Rejuva is the Company’s adeno-associated virus (AAV)-based pancreatic gene therapy program (PGTx), designed to enable durable pancreatic production of therapeutic peptides. RJVA-001 is the Company’s gene therapy candidate encoding a Smart GLP-1TM for the treatment of T2D. The presentation at ObesityWeek includes new results from preclinical studies in the well-validated DIO mouse model, providing independent confirmation of the efficacy of the RJVA-001 candidate in the laboratory of Dr. Randy J. Seeley at the University of Michigan Medical School.

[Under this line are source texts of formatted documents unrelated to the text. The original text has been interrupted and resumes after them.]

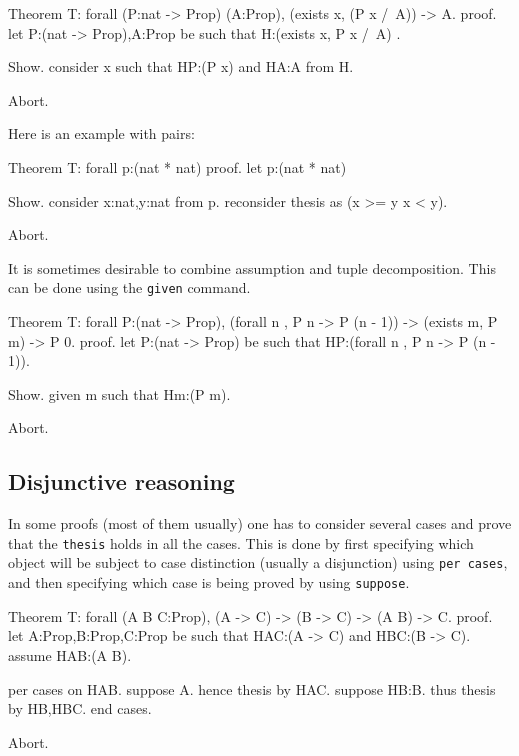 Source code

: \begin{coq_eval}
Theorem T: forall (P:nat -> Prop) (A:Prop), (exists x, (P x /\ A)) -> A.
proof.
let P:(nat -> Prop),A:Prop be such that H:(exists x, P x /\ A) .
\end{coq_eval} 
\begin{coq_example}
Show.
consider x such that HP:(P x) and HA:A from H.
\end{coq_example}
\begin{coq_eval}
Abort.
\end{coq_eval}

Here is an example with pairs:

\begin{coq_eval}
Theorem T: forall p:(nat * nat)%
proof.
let p:(nat * nat)%
\end{coq_eval} 
\begin{coq_example}
Show.
consider x:nat,y:nat from p.
reconsider thesis as (x >= y \/ x < y). 
\end{coq_example}
\begin{coq_eval}
Abort.
\end{coq_eval}

It is sometimes desirable to combine assumption and tuple
decomposition. This can be done using the {\tt given} command.

\begin{coq_eval}
Theorem T: forall P:(nat -> Prop), (forall n , P n -> P (n - 1)) -> 
(exists m, P m) -> P 0.
proof.
let P:(nat -> Prop) be such that HP:(forall n , P n -> P (n - 1)).
\end{coq_eval} 
\begin{coq_example}
Show.
given m such that Hm:(P m).  
\end{coq_example}
\begin{coq_eval}
Abort.
\end{coq_eval}
 
\subsection{Disjunctive reasoning}

In some proofs (most of them usually) one has to consider several
cases and prove that the {\tt thesis} holds in all the cases. This is
done by first specifying which object will be subject to case
distinction (usually a disjunction) using {\tt per cases}, and then specifying which case is being proved by using {\tt suppose}.


\begin{coq_eval}
Theorem T: forall (A B C:Prop), (A -> C) -> (B -> C) -> (A \/ B) -> C.
proof.
let A:Prop,B:Prop,C:Prop be such that HAC:(A -> C) and HBC:(B -> C).
assume HAB:(A \/ B).
\end{coq_eval} 
\begin{coq_example}
per cases on HAB.
suppose A.
  hence thesis by HAC.
suppose HB:B.
  thus thesis by HB,HBC.
end cases.
\end{coq_example}
\begin{coq_eval}
Abort.
\end{coq_eval}

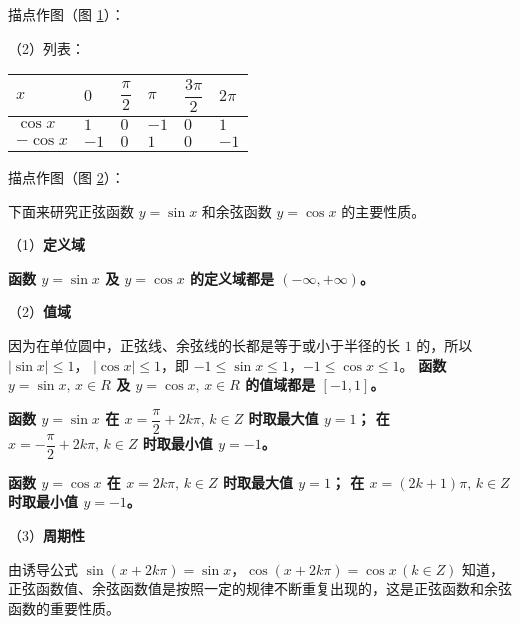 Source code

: 描点作图（图 \ref{fig:2-21}）：

\begin{figure}[H]
    \centering
    
    \caption{}\label{fig:2-21}
\end{figure}

（2）列表：

\begin{table}[H]
\renewcommand\arraystretch{2}
\begin{tabular}{|w{c}{5em}|*{5}{w{c}{3em}|}}
    \hline
    $x$ & $0$ & $\dfrac \pi 2$ & $\pi$ & $\dfrac{3\pi}{2}$ & $2\pi$ \\ \hline
    $\cos x$ & $1$ & $0$ & $-1$ & $0$ & $1$ \\ \hline
    $-\cos x$ & $-1$ & $0$ & $1$ & $0$ & $-1$ \\ \hline
\end{tabular}
\end{table}

描点作图（图 \ref{fig:2-22}）：

\begin{figure}[H]
    \centering
    
    \caption{}\label{fig:2-22}
\end{figure}

下面来研究正弦函数 $y = \sin x$ 和余弦函数 $y = \cos x$ 的主要性质。

（1）\textbf{定义域} 

\textbf{函数 $y = \sin x$ 及 $y = \cos x$ 的定义域都是 $(-\infty, +\infty)$。}

（2）\textbf{值域} 

因为在单位圆中，正弦线、余弦线的长都是等于或小于半径的长 $1$ 的，所以 $|\sin x| \leqslant 1$，
$|\cos x| \leqslant 1$，即 $-1 \leqslant \sin x \leqslant 1$，$-1 \leqslant \cos x \leqslant 1$。
\textbf{函数 $y = \sin x, \, x\in R$ 及 $y = \cos x, \, x\in R$ 的值域都是 $[-1, 1]$。}

\textbf{函数 $y = \sin x$
在 $x = \dfrac \pi 2 + 2k\pi, \, k \in Z$ 时取最大值 $y = 1$；
在 $x = -\dfrac \pi 2 + 2k\pi, \, k \in Z$ 时取最小值 $y = -1$。}

\textbf{函数 $y = \cos x$
在 $x = 2k\pi, \, k \in Z$ 时取最大值 $y = 1$；
在 $x = (2k + 1)\pi, \, k \in Z$ 时取最小值 $y = -1$。}

（3）\textbf{周期性} 

由诱导公式 $\sin(x + 2k\pi) = \sin x$，$\cos(x + 2k\pi) = \cos x \, (k \in Z)$ 知道，
正弦函数值、余弦函数值是按照一定的规律不断重复出现的，这是正弦函数和余弦函数的重要性质。

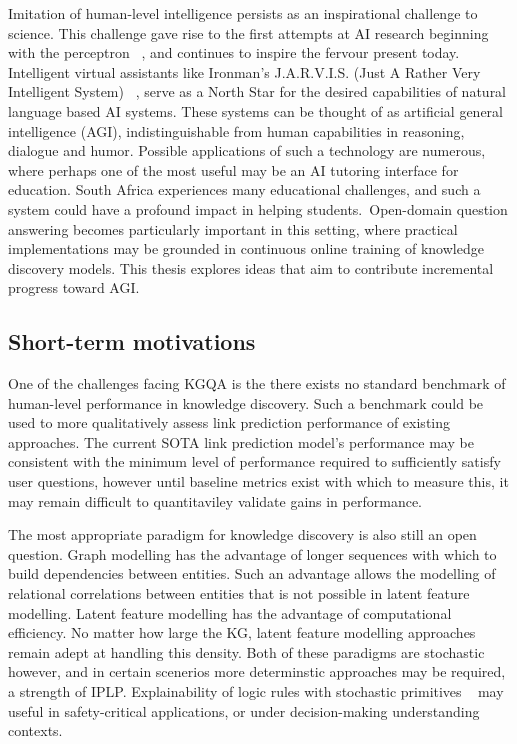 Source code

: Imitation of human-level intelligence persists as an inspirational challenge to science. This challenge gave rise to the first attempts at AI research beginning with the perceptron \unskip~\citep{rosenblatt1958perceptron}, and continues to inspire the fervour present today. Intelligent virtual assistants like Ironman's J.A.R.V.I.S. (Just A Rather Very Intelligent System) \unskip~\citep{jarvisIronmanWiki}, serve as a North Star for the desired capabilities of natural language based AI systems. These systems can be thought of as artificial general intelligence (AGI), indistinguishable from human capabilities in reasoning, dialogue and humor. Possible applications of such a technology are numerous, where perhaps one of the most useful may be an AI tutoring interface for education. South Africa experiences many educational challenges, and such a system could have a profound impact in helping students.\ Open-domain question answering becomes particularly important in this setting, where practical implementations may be grounded in continuous online training of knowledge discovery models. This thesis explores ideas that aim to contribute incremental progress toward AGI.  

\subsection{Short-term motivations}

One of the challenges facing KGQA is the there exists no standard benchmark of human-level performance in knowledge discovery. Such a benchmark could be used to more qualitatively assess link prediction performance of existing approaches. The current SOTA link prediction model's performance may be consistent with the minimum level of performance required to sufficiently satisfy user questions, however until baseline metrics exist with which to measure this, it may remain difficult to quantitaviley validate gains in performance. \par

\noindent The most appropriate paradigm for knowledge discovery is also still an open question. Graph modelling has the advantage of longer sequences with which to build dependencies between entities. Such an advantage allows the modelling of relational correlations between entities that is not possible in latent feature modelling. Latent feature modelling has the advantage of computational efficiency. No matter how large the KG, latent feature modelling approaches remain adept at handling this density. Both of these paradigms are stochastic however, and in certain scenerios more determinstic approaches may be required, a strength of IPLP. Explainability of logic rules with stochastic primitives \unskip~\citep{yang2017differentiable} may useful in safety-critical applications, or under decision-making understanding contexts. \par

“The new results in this model demonstrate the durability of our human GLP-1 expressing RJVA-001 candidate 13 weeks after treatment, which is the longest follow-up for Rejuva so far, and a considerable portion of the mouse lifespan,” said Harith Rajagopalan, M.D., Ph.D., Co-Founder and Chief Executive Officer of Fractyl. “This latest independent evaluation by a top academic researcher in obesity, Dr. Randy J. Seeley, validates and builds on results we previously reported in the DIO model at 8 weeks. Rejuva has the potential to be a pattern-breaking therapy that can finally deliver on the promise of the GLP-1 mechanism in the treatment of obesity and T2D – as shown by these results.”
The ObesityWeek presentation will include new results demonstrating:
- Sustained maintenance of weight loss and blood sugar levels at week 13 in DIO mice receiving RJVA-001 and continuing a high fat diet.
- Over
10% of islet cells expressing immunoreactivity for GLP-1 protein following a single treatment of mice with PGTx. - No safety signals observed.
“GLP-1 drugs have proven efficacious in obesity, but their durability remains a significant challenge because patients typically regain weight upon discontinuing treatment,” said Dr. Randy J. Seeley, Professor of Surgery, Internal Medicine, and Nutritional Sciences at the University of Michigan Medical School, whose laboratory conducted the latest Rejuva study. “These efficacy data in obese mice suggest that RJVA-001, a human GLP-1 gene therapy targeting islets in the pancreas, has the potential to advance the treatment of obesity by offering a durable, single-dose off-ramp from GLP-1 receptor agonist drugs to help maintain weight loss.”
The Company announces the nomination of RJVA-002 as its first Smart GIP/GLP-1 pancreatic gene therapy lead candidate designed for the treatment of obesity. RJVA-002 is a locally administered AAV9 viral vector that expresses human GIP and GLP-1 hormones from a human insulin promoter.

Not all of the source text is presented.